Let R be a ring. Prove that there is a one-to-one correspondence between the ideals of R and the ideals of $\displaystyle M_{n}(R)$.
you know, i can see at once that $\displaystyle \text{Mat}_n(I)$ is an ideal of $\displaystyle \text{Mat}_n(R)$ whenever I is an ideal of R, what's less obvious to me is that every ideal of the matrix ring arises in this way.
the only thing i could think of is defining the ideal I from an ideal U in the matrix ring by:
$\displaystyle I = \{a \in R\ |\ \text{diag}\{a,a,\dots,a\} \in U\}$
(i was sooo tempted to use the identity matrix, but maybe R doesn't have unity).
but, i dunno if this is correct. inform me, alex.
I'm actually pretty sure you need to assume that $\displaystyle R$ is unital. The idea is basically to take some ideal, call it $\displaystyle \mathfrak{b}$ in $\displaystyle \text{Mat}_n(R)$, and let $\displaystyle \mathfrak{a}$ be the set of all elements of $\displaystyle R$ which appear as some entry in a matrix in $\displaystyle \mathfrak{b}$. To prove this is an ideal you merely need to prove that for any $\displaystyle x\in\mathfrak{a}$ one has that $\displaystyle xO_{i,j}$ whose general $\displaystyle (\ell,k)^{\th}$ is $\displaystyle x\delta_{i,\ell}\delta_{j,k}$ is in $\displaystyle \mathfrak{b}$ (this follows immediately by just applying on the left and right, NOTE this is where it's important we're dealing with two-sided ideals, certain matrices). This makes it obvious because given $\displaystyle x,y\in\mathfrak{a}$ and $\displaystyle r\in R$ one has that $\displaystyle xO_{i,j},yO_{i,j}\in\mathfrak{b}$ and so by assumption that $\displaystyle \mathfrak{b}$ is an ideal one has that $\displaystyle rO_{1,1}xO_{1,1}=(rx)O_{1,1}$, $\displaystyle xO_{1,1}rO_{1,1}=(xr)O_{1,1}$ and $\displaystyle xO_{1,1}-yO_{1,1}=(x-y)O_{1,1}$ are all in $\displaystyle \mathfrak{b}$ which tells us that $\displaystyle rx,xr,x-y\in\mathfrak{a}$ and so $\displaystyle \mathfrak{a}$ really is an ideal. So, now we need to prove that $\displaystyle \mathfrak{b}=\text{Mat}_n(\mathfrak{a})$. The one containment is by definition and the other follows for if $\displaystyle M=(m_{\ell,k})\in\text{Mat}_n(\mathfrak{a})$ then we know that $\displaystyle m_{\ell,k}\in\mathfrak{a}$ for each $\displaystyle m_{\ell,k}$ and so by prior comment $\displaystyle m_{\ell,k}O_{\ell,k}\in\mathfrak{b}$ and so $\displaystyle \displaystyle \sum_{\ell,k}m_{\ell,k}O_{\ell,k}=M\in\mathfrak{b}$.

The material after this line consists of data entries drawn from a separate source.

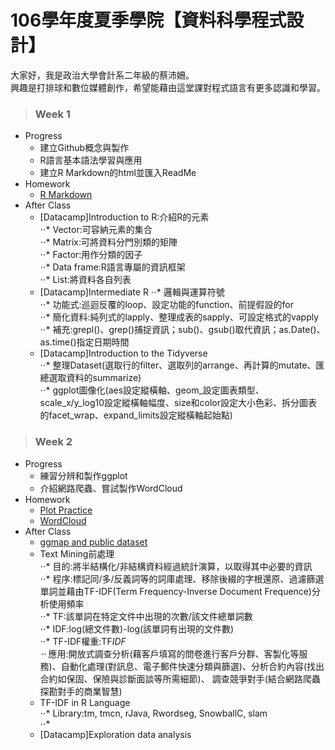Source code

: # 106學年度夏季學院【資料科學程式設計】  
大家好，我是政治大學會計系二年級的蔡沛姍。  
興趣是打排球和數位媒體創作，希望能藉由這堂課對程式語言有更多認識和學習。  
>### Week 1  
* Progress  
  + 建立Github概念與製作  
  + R語言基本語法學習與應用  
  + 建立R Markdown的html並匯入ReadMe
* Homework  
  + [R Markdown](https://pei4.github.io/cs-x-programming/week1/HW1)
* After Class  
  + [Datacamp]Introduction to R:介紹R的元素  
    ⋅⋅* Vector:可容納元素的集合  
   ⋅⋅* Matrix:可將資料分門別類的矩陣  
   ⋅⋅* Factor:用作分類的因子  
   ⋅⋅* Data frame:R語言專屬的資訊框架  
   ⋅⋅* List:將資料各自列表  
  + [Datacamp]Intermediate R
   ⋅⋅* 邏輯與運算符號  
   ⋅⋅* 功能式:巡迴反覆的loop、設定功能的function、前提假設的for  
   ⋅⋅* 簡化資料:純列式的lapply、整理成表的sapply、可設定格式的vapply  
   ⋅⋅* 補充:grepl()、grep()捕捉資訊；sub()、gsub()取代資訊；as.Date()、as.time()指定日期時間  
  + [Datacamp]Introduction to the Tidyverse  
   ⋅⋅* 整理Dataset(選取行的filter、選取列的arrange、再計算的mutate、匯總選取資料的summarize)  
   ⋅⋅* ggplot圖像化(aes設定縱橫軸、geom_設定圖表類型、scale_x/y_log10設定縱橫軸幅度、size和color設定大小色彩、拆分圖表的facet_wrap、expand_limits設定縱橫軸起始點)  

>### Week 2  
* Progress  
  + 練習分辨和製作ggplot  
  + 介紹網路爬蟲、嘗試製作WordCloud  
* Homework  
  + [Plot Practice](https://pei4.github.io/cs-x-programming/week2/HW2_part1)  
  + [WordCloud](https://pei4.github.io/cs-x-programming/week2/HW2_part2)  
* After Class  
  + [ggmap and public dataset](https://pei4.github.io/cs-x-programming/week2/ggmap/ggmap_with_public_dataset.html)  
  + Text Mining前處理  
   ⋅⋅* 目的:將半結構化/非結構資料經過統計演算，以取得其中必要的資訊  
   ⋅⋅* 程序:標記同/多/反義詞等的詞庫處理、移除後綴的字根還原、過濾篩選單詞並藉由TF-IDF(Term Frequency-Inverse Document Frequence)分析使用頻率   
   ⋅⋅* TF:該單詞在特定文件中出現的次數/該文件總單詞數  
   ⋅⋅* IDF:log(總文件數)-log(該單詞有出現的文件數)  
   ⋅⋅* TF-IDF權重:TF*IDF  
   ⋅⋅* 應用:開放式調查分析(藉客戶填寫的問卷進行客戶分群、客製化等服務)、自動化處理(對訊息、電子郵件快速分類與篩選)、分析合約內容(找出合約如保固、保險與診斷面談等所需細節)、
   調查競爭對手(結合網路爬蟲探勘對手的商業智慧)  
  + TF-IDF in R Language  
   ⋅⋅* Library:tm, tmcn, rJava, Rwordseg, SnowballC, slam  
   ⋅⋅*     
  + [Datacamp]Exploration data analysis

my understanding is, the matrix ring is defined even if R is not unital (think of all nxn matrices with even integer entries).
now, i understand "your" ring ideal is "bigger" than mine, because you are letting your ideal consist of elements that occur as any arbitrary entry.
(i thought of that, too, but didn't know how to specify it less vaguely). and i get at once that your definiton does yield an ideal.
the question for me, then becomes: is your ideal "strictly" bigger than mine? i'm not sure, in the general case, in the unital one, i'm pretty sure it isn't.
here's my reasoning: let's say that a is in A (for alex's ideal). so a is, oh, say the i,j-th entry in some matrix T. now we have the whole of the matrix ring
to use via multiplication to apply to T, and we'll still be in our matrix ring ideal (call it U, so our matrix T is in U).
if R is unital, then if i multiply T on the left with Ei,j (1 in the j-th position in the i-th row, 0's elsewhere),
i'll knock out everything but the i-th row. if i multiply this new matrix on the right by Ei,j, i'll obtain a(Ei,j).
now by suitably choosing Ek,l, i can also move (via left and right multiplication) the ai,j entry of T to any position i want.
so i can create a matrix a(Ei,i) for every value of i, and all of these are still in U. add them up, and you get a diagonal matrix.
but that means your ideal is contained in mine, so we actually have the same one.
if R is not unital, though, i can't do this....do we still have the same ideal?